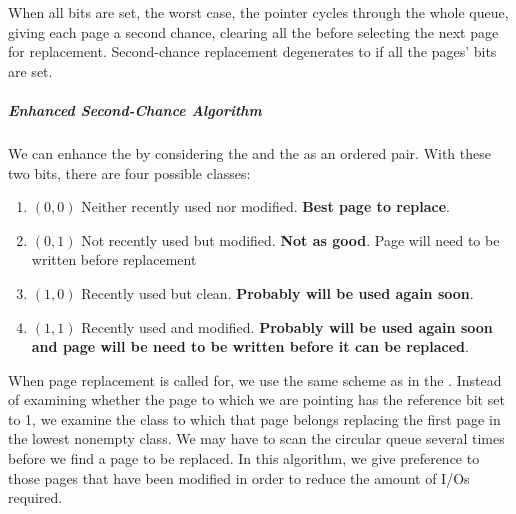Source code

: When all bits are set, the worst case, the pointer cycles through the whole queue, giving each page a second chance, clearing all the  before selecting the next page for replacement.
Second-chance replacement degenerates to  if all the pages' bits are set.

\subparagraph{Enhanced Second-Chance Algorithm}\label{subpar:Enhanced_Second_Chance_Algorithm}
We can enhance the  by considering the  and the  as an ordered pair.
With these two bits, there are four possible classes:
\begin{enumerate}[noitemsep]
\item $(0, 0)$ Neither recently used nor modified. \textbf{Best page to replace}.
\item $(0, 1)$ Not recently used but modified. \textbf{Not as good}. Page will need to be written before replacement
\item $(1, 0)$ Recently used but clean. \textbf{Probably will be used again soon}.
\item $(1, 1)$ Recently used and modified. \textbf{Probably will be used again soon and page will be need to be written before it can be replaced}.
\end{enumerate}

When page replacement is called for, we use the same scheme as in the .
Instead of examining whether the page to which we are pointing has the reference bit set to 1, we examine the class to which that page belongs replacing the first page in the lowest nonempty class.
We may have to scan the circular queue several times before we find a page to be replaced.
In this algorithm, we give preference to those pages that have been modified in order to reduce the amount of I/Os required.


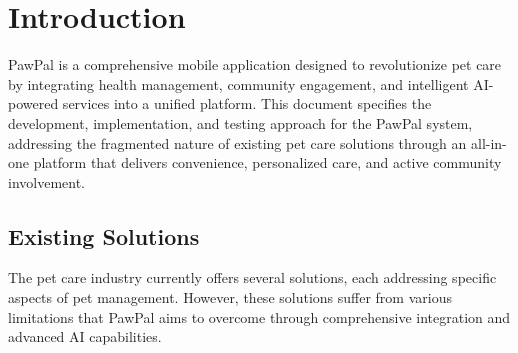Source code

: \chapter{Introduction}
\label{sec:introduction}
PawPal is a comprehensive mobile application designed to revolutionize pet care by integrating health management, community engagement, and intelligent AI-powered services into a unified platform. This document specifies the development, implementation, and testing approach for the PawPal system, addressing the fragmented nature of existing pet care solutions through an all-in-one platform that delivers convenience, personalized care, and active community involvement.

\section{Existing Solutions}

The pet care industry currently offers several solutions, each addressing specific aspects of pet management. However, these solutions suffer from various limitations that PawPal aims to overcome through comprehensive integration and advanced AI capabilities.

··········

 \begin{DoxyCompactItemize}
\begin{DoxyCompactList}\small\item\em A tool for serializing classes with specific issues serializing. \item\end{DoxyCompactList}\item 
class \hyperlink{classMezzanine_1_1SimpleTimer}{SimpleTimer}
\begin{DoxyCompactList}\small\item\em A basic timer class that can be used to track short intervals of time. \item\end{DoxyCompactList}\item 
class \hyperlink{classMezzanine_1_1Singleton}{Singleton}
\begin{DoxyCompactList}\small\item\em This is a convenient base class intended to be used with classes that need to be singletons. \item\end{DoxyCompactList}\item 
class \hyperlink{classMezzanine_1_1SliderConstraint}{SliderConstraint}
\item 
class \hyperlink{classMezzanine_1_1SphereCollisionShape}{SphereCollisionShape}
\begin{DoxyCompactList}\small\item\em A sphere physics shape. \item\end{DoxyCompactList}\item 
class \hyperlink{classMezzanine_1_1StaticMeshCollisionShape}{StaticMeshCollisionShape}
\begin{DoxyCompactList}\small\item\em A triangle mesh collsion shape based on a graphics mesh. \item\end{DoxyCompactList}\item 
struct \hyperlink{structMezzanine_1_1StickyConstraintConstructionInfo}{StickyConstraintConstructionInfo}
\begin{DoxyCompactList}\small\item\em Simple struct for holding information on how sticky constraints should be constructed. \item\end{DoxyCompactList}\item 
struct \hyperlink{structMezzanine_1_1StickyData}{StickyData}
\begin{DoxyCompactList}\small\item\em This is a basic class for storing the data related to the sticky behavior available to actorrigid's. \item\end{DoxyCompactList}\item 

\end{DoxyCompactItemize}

··········

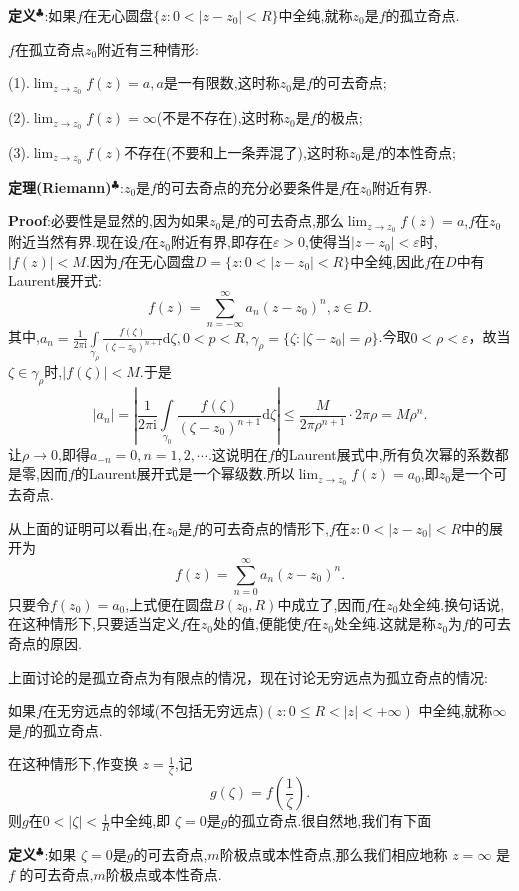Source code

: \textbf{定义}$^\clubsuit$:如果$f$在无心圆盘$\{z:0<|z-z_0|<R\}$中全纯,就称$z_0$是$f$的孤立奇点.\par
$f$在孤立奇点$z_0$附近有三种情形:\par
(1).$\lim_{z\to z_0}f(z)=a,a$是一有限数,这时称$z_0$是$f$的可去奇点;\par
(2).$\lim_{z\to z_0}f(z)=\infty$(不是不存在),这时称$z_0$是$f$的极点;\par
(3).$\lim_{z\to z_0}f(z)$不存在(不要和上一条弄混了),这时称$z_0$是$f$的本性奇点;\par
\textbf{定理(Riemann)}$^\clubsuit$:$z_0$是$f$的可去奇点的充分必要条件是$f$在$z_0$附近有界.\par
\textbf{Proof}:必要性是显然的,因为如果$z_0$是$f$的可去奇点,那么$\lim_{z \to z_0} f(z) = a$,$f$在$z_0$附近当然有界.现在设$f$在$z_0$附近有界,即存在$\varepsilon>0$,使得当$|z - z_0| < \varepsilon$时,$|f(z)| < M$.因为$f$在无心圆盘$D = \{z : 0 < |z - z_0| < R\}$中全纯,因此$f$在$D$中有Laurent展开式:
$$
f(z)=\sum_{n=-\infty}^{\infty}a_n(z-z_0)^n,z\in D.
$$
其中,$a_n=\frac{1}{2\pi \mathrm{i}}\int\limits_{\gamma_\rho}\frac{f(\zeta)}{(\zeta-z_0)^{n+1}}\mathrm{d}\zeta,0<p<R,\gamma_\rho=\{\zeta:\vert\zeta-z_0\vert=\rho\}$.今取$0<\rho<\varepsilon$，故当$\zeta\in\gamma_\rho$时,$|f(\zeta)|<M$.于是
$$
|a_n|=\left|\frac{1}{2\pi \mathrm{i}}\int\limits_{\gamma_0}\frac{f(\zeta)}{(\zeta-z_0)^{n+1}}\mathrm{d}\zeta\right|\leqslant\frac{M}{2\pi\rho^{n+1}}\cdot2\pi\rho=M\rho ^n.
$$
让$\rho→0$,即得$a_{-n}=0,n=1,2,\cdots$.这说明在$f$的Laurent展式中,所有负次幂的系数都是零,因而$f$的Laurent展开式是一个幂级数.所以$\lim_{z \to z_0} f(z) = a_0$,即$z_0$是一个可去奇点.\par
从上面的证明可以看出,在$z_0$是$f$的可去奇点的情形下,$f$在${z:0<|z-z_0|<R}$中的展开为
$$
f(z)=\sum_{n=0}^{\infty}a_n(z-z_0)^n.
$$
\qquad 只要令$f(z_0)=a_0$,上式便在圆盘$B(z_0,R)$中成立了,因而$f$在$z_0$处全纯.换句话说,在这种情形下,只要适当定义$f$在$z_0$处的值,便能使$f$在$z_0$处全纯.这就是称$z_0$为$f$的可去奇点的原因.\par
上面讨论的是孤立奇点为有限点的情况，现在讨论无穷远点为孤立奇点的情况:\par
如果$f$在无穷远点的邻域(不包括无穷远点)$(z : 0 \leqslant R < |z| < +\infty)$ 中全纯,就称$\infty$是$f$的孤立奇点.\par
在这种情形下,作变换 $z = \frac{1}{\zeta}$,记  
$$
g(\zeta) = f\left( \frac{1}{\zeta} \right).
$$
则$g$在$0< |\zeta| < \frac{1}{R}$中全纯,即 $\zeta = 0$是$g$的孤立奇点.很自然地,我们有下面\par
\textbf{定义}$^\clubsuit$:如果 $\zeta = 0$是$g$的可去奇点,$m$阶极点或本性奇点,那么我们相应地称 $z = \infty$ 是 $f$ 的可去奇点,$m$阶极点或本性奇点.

··········

▸ **Task instructions**
The expected answer holds each line from the listing above where the string "pages" is present.

▸ **Result**
Second-chance replacement degenerates to  if all the pages' bits are set.
In this algorithm, we give preference to those pages that have been modified in order to reduce the amount of I/Os required.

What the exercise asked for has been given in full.